DA secara klinis terbagi menjadi 3 fase yaitu (Leung dkk., 2012; Karagiannidou

dkk., 2014): 1. Fase infantil (usia 0-2 tahun) DA paling sering muncul pada tahun
pertama kehidupan, umumnya setelah usia 2 bulan. Lesi diawali di kulit muka

(dahi, pipi) dalam bentuk eritema, papulovesikel halus, karena keluhan gatal

kemudian digosok, pecah, eksudatif, dan akhirnya membentuk krusta dan dapat

terjadi infeksi sekunder. Pada usia sekitar 18 bulan mulai timbul likenifikasi.

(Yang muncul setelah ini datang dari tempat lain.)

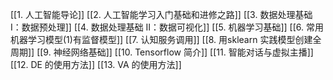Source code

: [[1. 人工智能导论]]
[[2. 人工智能学习入门基础和进修之路]]
[[3. 数据处理基础 I：数据预处理]]
[[4. 数据处理基础 II：数据可视化]]
[[5. 机器学习基础]]
[[6. 常用机器学习模型(1)有监督模型]]
[[7. 认知服务调用]]
[[8. 用sklearn 实践模型创建全周期]]
[[9. 神经网络基础]]
[[10. Tensorflow 简介]]
[[11. 智能对话与虚拟主播]]
[[12. DE 的使用方法]]
[[13. VA 的使用方法]]
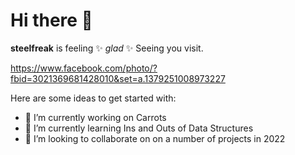 # Hi there 👋


**steelfreak** is feeling ✨ _glad_ ✨ Seeing you visit.

https://www.facebook.com/photo/?fbid=3021369681428010&set=a.1379251008973227

Here are some ideas to get started with:

- 🔭 I’m currently working on Carrots
- 🌱 I’m currently learning Ins and Outs of Data Structures
- 👯 I’m looking to collaborate on on a number of projects in 2022


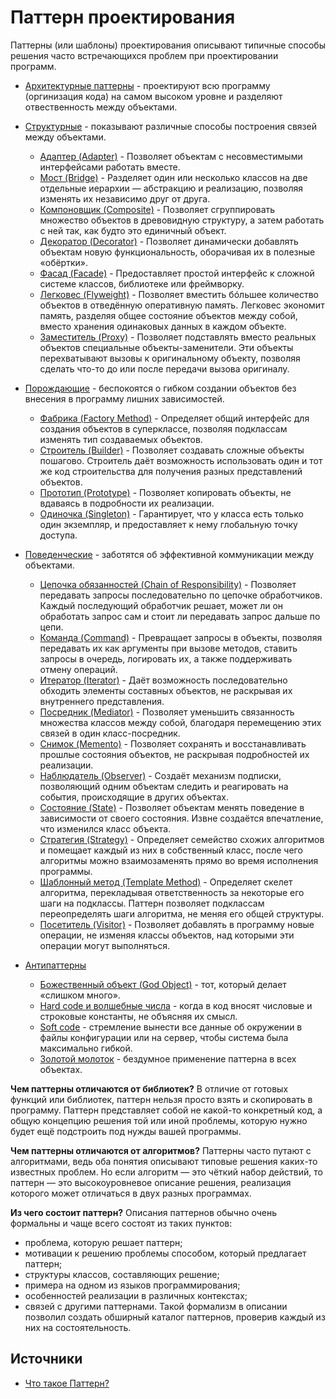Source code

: # Паттерн проектирования
Паттерны (или шаблоны) проектирования описывают типичные способы решения часто встречающихся проблем при проектировании программ.
- [Архитектурные паттерны](#) - проектируют всю программу (оргинизация кода) на самом высоком уровне и разделяют отвественность между объектами.
- [Структурные](#Структурные) - показывают различные способы построения связей между объектами.
  - [Адаптер (Adapter)](#Adapter) - Позволяет объектам с несовместимыми интерфейсами работать вместе.
  - [Мост (Bridge)](#Bridge) - Разделяет один или несколько классов на две отдельные иерархии — абстракцию и реализацию, позволяя изменять их независимо друг от друга.
  - [Компоновщик (Composite)](#Composite) - Позволяет сгруппировать множество объектов в древовидную структуру, а затем работать с ней так, как будто это единичный объект.
  - [Декоратор (Decorator)](#Decorator) - Позволяет динамически добавлять объектам новую функциональность, оборачивая их в полезные «обёртки».
  - [Фасад (Facade)](#Facade) - Предоставляет простой интерфейс к сложной системе классов, библиотеке или фреймворку.
  - [Легковес (Flyweight)](#Flyweight) - Позволяет вместить бóльшее количество объектов в отведённую оперативную память. Легковес экономит память, разделяя общее состояние объектов между собой, вместо хранения одинаковых данных в каждом объекте.
  - [Заместитель (Proxy)](#Proxy) - Позволяет подставлять вместо реальных объектов специальные объекты-заменители. Эти объекты перехватывают вызовы к оригинальному объекту, позволяя сделать что-то до или после передачи вызова оригиналу.


- [Порождающие](#Порождающие) - беспокоятся о гибком создании объектов без внесения в программу лишних зависимостей.
  - [Фабрика (Factory Method)](#Method) - Определяет общий интерфейс для создания объектов в суперклассе, позволяя подклассам изменять тип создаваемых объектов.
  - [Строитель (Builder)](#Builder) - Позволяет создавать сложные объекты пошагово. Строитель даёт возможность использовать один и тот же код строительства для получения разных представлений объектов.
  - [Прототип (Prototype)](#Prototype) - Позволяет копировать объекты, не вдаваясь в подробности их реализации.
  - [Одиночка (Singleton)](#Singleton) - Гарантирует, что у класса есть только один экземпляр, и предоставляет к нему глобальную точку доступа.

- [Поведенческие](#Поведенческие) - заботятся об эффективной коммуникации между объектами.
  - [Цепочка обязанностей (Chain of Responsibility)](#Chain-of-Responsibility) - Позволяет передавать запросы последовательно по цепочке обработчиков. Каждый последующий обработчик решает, может ли он обработать запрос сам и стоит ли передавать запрос дальше по цепи.
  - [Команда (Command)](#Command) - Превращает запросы в объекты, позволяя передавать их как аргументы при вызове методов, ставить запросы в очередь, логировать их, а также поддерживать отмену операций.
  - [Итератор (Iterator)](#Iterator) - Даёт возможность последовательно обходить элементы составных объектов, не раскрывая их внутреннего представления.
  - [Посредник (Mediator)](#Mediator) - Позволяет уменьшить связанность множества классов между собой, благодаря перемещению этих связей в один класс-посредник.
  - [Снимок (Memento)](#Memento) - Позволяет сохранять и восстанавливать прошлые состояния объектов, не раскрывая подробностей их реализации.
  - [Наблюдатель (Observer)](#Observer) - Создаёт механизм подписки, позволяющий одним объектам следить и реагировать на события, происходящие в других объектах.
  - [Состояние (State)](#State) - Позволяет объектам менять поведение в зависимости от своего состояния. Извне создаётся впечатление, что изменился класс объекта.
  - [Стратегия (Strategy)](#Strategy) - Определяет семейство схожих алгоритмов и помещает каждый из них в собственный класс, после чего алгоритмы можно взаимозаменять прямо во время исполнения программы.
  - [Шаблонный метод (Template Method)](#Template-Method) - Определяет скелет алгоритма, перекладывая ответственность за некоторые его шаги на подклассы. Паттерн позволяет подклассам переопределять шаги алгоритма, не меняя его общей структуры.
  - [Посетитель (Visitor)](#Visitor) - Позволяет добавлять в программу новые операции, не изменяя классы объектов, над которыми эти операции могут выполняться.

- [Антипаттерны](url)
  - [Божественный объект (God Object)](url) - тот, который делает «слишком много».
  - [Hard code и волшебные числа](url) - когда в код вносят числовые и строковые константы, не объясняя их смысл.
  - [Soft code](url) - стремление вынести все данные об окружении в файлы конфигурации или на сервер, чтобы система была максимально гибкой.
  - [Золотой молоток](url) - бездумное применение паттерна в всех объектах.
 

**Чем паттерны отличаются от библиотек?**
В отличие от готовых функций или библиотек, паттерн нельзя просто взять и скопировать в программу. Паттерн представляет собой не какой-то конкретный код, а общую концепцию решения той или иной проблемы, которую нужно будет ещё подстроить под нужды вашей программы.

**Чем паттерны отличаются от алгоритмов?**
Паттерны часто путают с алгоритмами, ведь оба понятия описывают типовые решения каких-то известных проблем. Но если алгоритм — это чёткий набор действий, то паттерн — это высокоуровневое описание решения, реализация которого может отличаться в двух разных программах.


**Из чего состоит паттерн?**
Описания паттернов обычно очень формальны и чаще всего состоят из таких пунктов:
- проблема, которую решает паттерн;
- мотивации к решению проблемы способом, который предлагает паттерн;
- структуры классов, составляющих решение;
- примера на одном из языков программирования;
- особенностей реализации в различных контекстах;
- связей с другими паттернами.
Такой формализм в описании позволил создать обширный каталог паттернов, проверив каждый из них на состоятельность.

## Источники
- [Что такое Паттерн?](#https://refactoring.guru/ru/design-patterns/what-is-pattern)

Sebagian besar penderita sembuh setelah usia 2 tahun dan sebagian lagi

berlanjut ke bentuk atau fase anak. 2. Fase anak (usia 2 - 12 tahun) Fase anak

dapat sebagai kelanjutan dari bentuk infantil atau dapat timbul sendiri (de

novo). Lesi DA anak berjalan menahun akan berlanjut hingga usia sekolah.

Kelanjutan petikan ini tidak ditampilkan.